EXERCISE AIM »
Say the number of lines in the records below that hold the word "vhxubo", and only that number.

╭─ INPUT RECORDS

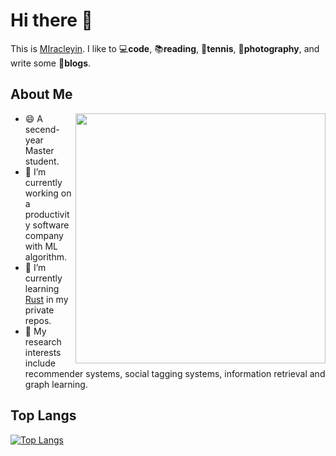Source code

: # Hi there 👋

<!--
**MIracleyin/MIracleyin** is a ✨ _special_ ✨ repository because its `README.md` (this file) appears on your GitHub profile.

Here are some ideas to get you started:

- 🔭 I’m currently working on  `
- 🌱 I’m currently learning .. 
- 👯 I’m looking to collaborat 
- 🤔 I’m looking for help with 
- 💬 Ask me about ...
- 📫 How to reach me: ...
- 😄 Pronouns: ...
- ⚡ Fun fact: ...
-->

This is [MIracleyin](https://github.com/MIracleyin). I like to 💻**code**, 📚**reading**, 🎾**tennis**, 📸**photography**, and write some 📖**blogs**.

## About Me

<img width="400" align="right" src="https://github-readme-stats.vercel.app/api?username=MIracleyin&show_icons=true&theme=github_dark"/>

- 😄 A secend-year Master student.
- 🔭 I’m currently working on a productivity software company with ML algorithm.
- 🌱 I’m currently learning [Rust](https://www.rust-lang.org/) in my private repos.
- 👯 My research interests include recommender systems, social tagging systems, information retrieval and graph learning.

## Top Langs
[![Top Langs](https://github-readme-stats.vercel.app/api/top-langs/?username=MIracleyin)](https://github.com/MIracleyin/github-readme-stats)

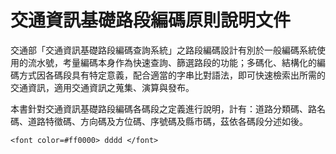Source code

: # 交通資訊基礎路段編碼原則說明文件

交通部「交通資訊基礎路段編碼查詢系統」之路段編碼設計有別於一般編碼系統使用的流水號，考量編碼本身作為快速查詢、篩選路段的功能；多碼化、結構化的編碼方式因各碼段具有特定意義，配合適當的字串比對語法，即可快速檢索出所需的交通資訊，適用交通資訊之蒐集、演算與發布。

本書針對交通資訊基礎路段編碼各碼段之定義進行說明，計有：道路分類碼、路名碼、道路特徵碼、方向碼及方位碼、序號碼及縣市碼，茲依各碼段分述如後。

`<font color=#ff0000> dddd </font>`

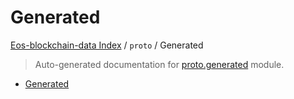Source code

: # Generated

[Eos-blockchain-data Index](../../README.md#eos-blockchain-data-index) /
`proto` /
Generated

> Auto-generated documentation for [proto.generated](https://github.com/Krow10/eos-blockchain-data/blob/main/proto/generated/__init__.py) module.

- [Generated](#generated)
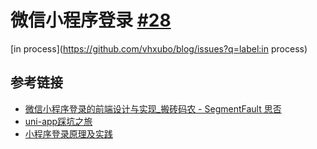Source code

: # 微信小程序登录 [#28](https://github.com/vhxubo/blog/issues/28)

[in process](https://github.com/vhxubo/blog/issues?q=label:in process)

## 参考链接

- [微信小程序登录的前端设计与实现_搬砖码农 - SegmentFault 思否](https://segmentfault.com/a/1190000037520141)
- [uni-app踩坑之旅](https://juejin.cn/post/6868484714979098638#heading-8)
- [小程序登录原理及实践](https://juejin.cn/post/6854573211514830856)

╰─

EXERCISE OUTPUT »
2